We awaken to find that the shadow is real. America with Trump is not unexpected, not only because so many share these ugly feelings but because so few have learned how to address them. We all have them. But what we learn to do if we want our humanity is to create a conversation with them, and with each other.
The shadow is all that is hidden. And yet in this season of "telling it like it is," we are discovering what happens when we allow that darkness that we _all_ possess to possess us. There is no way to cease those voices that cause us to fear or feelings that project upon the "other" our deepest anxieties. We have learned, quite ably, that we need to repress the shadow because we need to learn our civilities, to _make_ some goodness for ourselves and others. But what happens when we fail to address the savagery that comes from the wildness within?
Some of my favorite writers and artists help, I think.
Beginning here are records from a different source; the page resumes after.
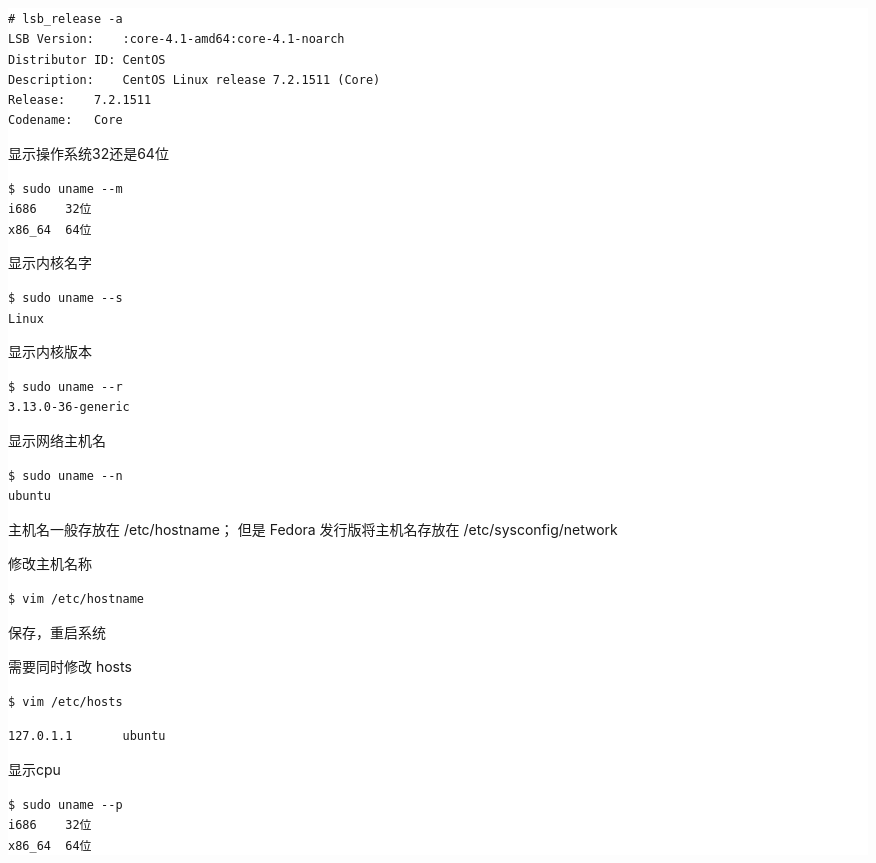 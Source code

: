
 ```
# lsb_release -a
LSB Version:	:core-4.1-amd64:core-4.1-noarch
Distributor ID:	CentOS
Description:	CentOS Linux release 7.2.1511 (Core)
Release:	7.2.1511
Codename:	Core
```


显示操作系统32还是64位
```
$ sudo uname --m
i686    32位
x86_64  64位
```

显示内核名字
```
$ sudo uname --s
Linux
```

显示内核版本
```
$ sudo uname --r
3.13.0-36-generic
```

显示网络主机名
```
$ sudo uname --n
ubuntu
```

主机名一般存放在 /etc/hostname；
但是 Fedora 发行版将主机名存放在 /etc/sysconfig/network

修改主机名称
```
$ vim /etc/hostname
```
保存，重启系统

需要同时修改 hosts
```
$ vim /etc/hosts
```

```
127.0.1.1       ubuntu
```

显示cpu
```
$ sudo uname --p
i686    32位
x86_64  64位
```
You know, deep in the mines of all of our souls in Moria, where it's 3am all the time as F. Scott Fitzgerald so ably put it, and Hopper's Nighthawks sit in their all night diner, where the Lord known as Ayyappa keeps vigilance over the dangerous forest, and the matrices of menace hold us in shadow and terror, there, in that place we must venture to create a richer confrontation. We don't break through to a place where there is no horror or where any of us are relieved of the burdens of racism, sexism, and other forms of self-made terror that we project upon the other. But there, inside our souls and in the conversations we can create with each other, we can come face to face with those feelings and thoughts.
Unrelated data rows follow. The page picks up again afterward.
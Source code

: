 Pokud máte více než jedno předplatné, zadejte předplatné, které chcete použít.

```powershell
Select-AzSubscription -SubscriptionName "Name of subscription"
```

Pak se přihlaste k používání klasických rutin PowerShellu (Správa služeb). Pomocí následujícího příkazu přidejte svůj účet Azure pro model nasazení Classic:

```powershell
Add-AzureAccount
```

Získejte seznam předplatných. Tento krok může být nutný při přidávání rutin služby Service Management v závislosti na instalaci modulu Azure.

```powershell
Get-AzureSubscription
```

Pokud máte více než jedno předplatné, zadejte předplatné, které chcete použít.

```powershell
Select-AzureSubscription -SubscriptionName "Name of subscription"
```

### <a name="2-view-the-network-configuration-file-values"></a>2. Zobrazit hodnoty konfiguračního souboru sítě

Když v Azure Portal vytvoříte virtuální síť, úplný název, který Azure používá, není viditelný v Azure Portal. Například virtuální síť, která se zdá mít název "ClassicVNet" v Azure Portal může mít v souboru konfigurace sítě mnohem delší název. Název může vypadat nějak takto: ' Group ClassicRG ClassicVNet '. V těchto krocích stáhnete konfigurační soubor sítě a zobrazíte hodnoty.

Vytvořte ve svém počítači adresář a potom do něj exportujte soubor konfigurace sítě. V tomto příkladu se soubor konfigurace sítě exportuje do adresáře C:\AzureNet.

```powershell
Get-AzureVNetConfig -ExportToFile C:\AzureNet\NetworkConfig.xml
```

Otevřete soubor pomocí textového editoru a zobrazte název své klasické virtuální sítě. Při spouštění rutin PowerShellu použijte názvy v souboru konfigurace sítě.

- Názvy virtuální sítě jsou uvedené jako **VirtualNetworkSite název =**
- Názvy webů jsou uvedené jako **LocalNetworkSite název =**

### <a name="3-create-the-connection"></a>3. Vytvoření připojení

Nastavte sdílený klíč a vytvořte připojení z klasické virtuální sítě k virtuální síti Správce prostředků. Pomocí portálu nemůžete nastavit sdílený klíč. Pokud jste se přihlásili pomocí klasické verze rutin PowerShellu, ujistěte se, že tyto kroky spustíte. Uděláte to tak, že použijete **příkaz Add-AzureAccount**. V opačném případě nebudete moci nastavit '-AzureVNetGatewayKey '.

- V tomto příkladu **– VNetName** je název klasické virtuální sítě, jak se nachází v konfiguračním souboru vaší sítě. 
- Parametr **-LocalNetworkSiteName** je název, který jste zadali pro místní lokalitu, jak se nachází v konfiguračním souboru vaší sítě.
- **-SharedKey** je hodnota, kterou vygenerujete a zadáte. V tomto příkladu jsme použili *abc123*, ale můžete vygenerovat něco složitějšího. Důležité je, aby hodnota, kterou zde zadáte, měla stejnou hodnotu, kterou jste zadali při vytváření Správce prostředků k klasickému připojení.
These feelings that lead us to our hidden fears will not subside or be vanquished, they cannot be defeated by even the better angels of our nature: but they can be continually confronted, challenged, and put back into their dark and marginal realms. This we must do for ourselves, each of us, as we take up Baldwin and Coates who remind us that what lies within is collective, endemic, structural, and real: we are all perpetrators of that shadow, all Sauron _somewhere_ and the sooner we find that place where we run into the fire rather than away, the sooner we can gather together to resist its facticity and its incorrigible resistance, then we begin to attest to our humanity. We are not decent people looking for decency, we are people struggling in every breath to be decent. And only when we can make that into conversation, face each other, talk with each other, then we can create the alliances and the possibilities of a greater diversity where we need not agree but agree to create decency. This shadow is as inherent as any other feature of human nature and no light, no repentance, no absolution or transcendent claim will relieve us of its presence in each of us. We are not sinners who can be saved. We are human beings who can save each other from each other. We'll need a good conversation for that to begin but we are always in the middle.